» Excerpted data
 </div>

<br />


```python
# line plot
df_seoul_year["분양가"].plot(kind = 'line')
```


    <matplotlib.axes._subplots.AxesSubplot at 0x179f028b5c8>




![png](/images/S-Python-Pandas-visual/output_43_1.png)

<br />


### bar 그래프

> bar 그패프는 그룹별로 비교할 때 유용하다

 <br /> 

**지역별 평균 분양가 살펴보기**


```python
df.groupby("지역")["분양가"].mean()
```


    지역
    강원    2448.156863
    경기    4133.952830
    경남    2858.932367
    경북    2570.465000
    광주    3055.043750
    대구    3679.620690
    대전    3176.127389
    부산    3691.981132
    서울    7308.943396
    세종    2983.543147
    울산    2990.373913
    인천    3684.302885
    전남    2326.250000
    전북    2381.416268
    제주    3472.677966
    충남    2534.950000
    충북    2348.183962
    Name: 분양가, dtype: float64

--

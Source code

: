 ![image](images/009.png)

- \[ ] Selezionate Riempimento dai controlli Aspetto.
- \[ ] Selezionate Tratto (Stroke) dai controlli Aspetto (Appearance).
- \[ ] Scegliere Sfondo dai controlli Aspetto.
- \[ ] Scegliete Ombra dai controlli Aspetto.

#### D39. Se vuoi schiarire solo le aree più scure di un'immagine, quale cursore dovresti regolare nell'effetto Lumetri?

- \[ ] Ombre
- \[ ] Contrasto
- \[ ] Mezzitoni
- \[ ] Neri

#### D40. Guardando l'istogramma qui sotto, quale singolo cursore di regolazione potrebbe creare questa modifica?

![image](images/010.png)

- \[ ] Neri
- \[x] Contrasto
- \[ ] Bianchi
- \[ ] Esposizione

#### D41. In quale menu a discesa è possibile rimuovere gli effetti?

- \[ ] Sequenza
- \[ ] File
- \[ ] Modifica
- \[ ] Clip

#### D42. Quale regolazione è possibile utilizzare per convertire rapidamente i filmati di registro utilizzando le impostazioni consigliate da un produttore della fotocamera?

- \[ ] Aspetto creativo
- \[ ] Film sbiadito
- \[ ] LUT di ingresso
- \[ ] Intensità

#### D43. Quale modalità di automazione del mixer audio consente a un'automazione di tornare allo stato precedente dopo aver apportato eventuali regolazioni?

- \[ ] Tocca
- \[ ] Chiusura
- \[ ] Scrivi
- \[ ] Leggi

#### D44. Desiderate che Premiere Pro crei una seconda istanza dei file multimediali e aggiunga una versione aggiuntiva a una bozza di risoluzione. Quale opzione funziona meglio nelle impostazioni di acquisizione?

» Problem to work on
Please give back, exactly as it stands above, the stretch from the line with "- \[ ] Tocca" through the line with "#### D44. Desiderate", and no line outside it.

» Solution for this problem
- \[ ] Tocca
- \[ ] Chiusura
- \[ ] Scrivi
- \[ ] Leggi

#### D44. Desiderate che Premiere Pro crei una seconda istanza dei file multimediali e aggiunga una versione aggiuntiva a una bozza di risoluzione. Quale opzione funziona meglio nelle impostazioni di acquisizione?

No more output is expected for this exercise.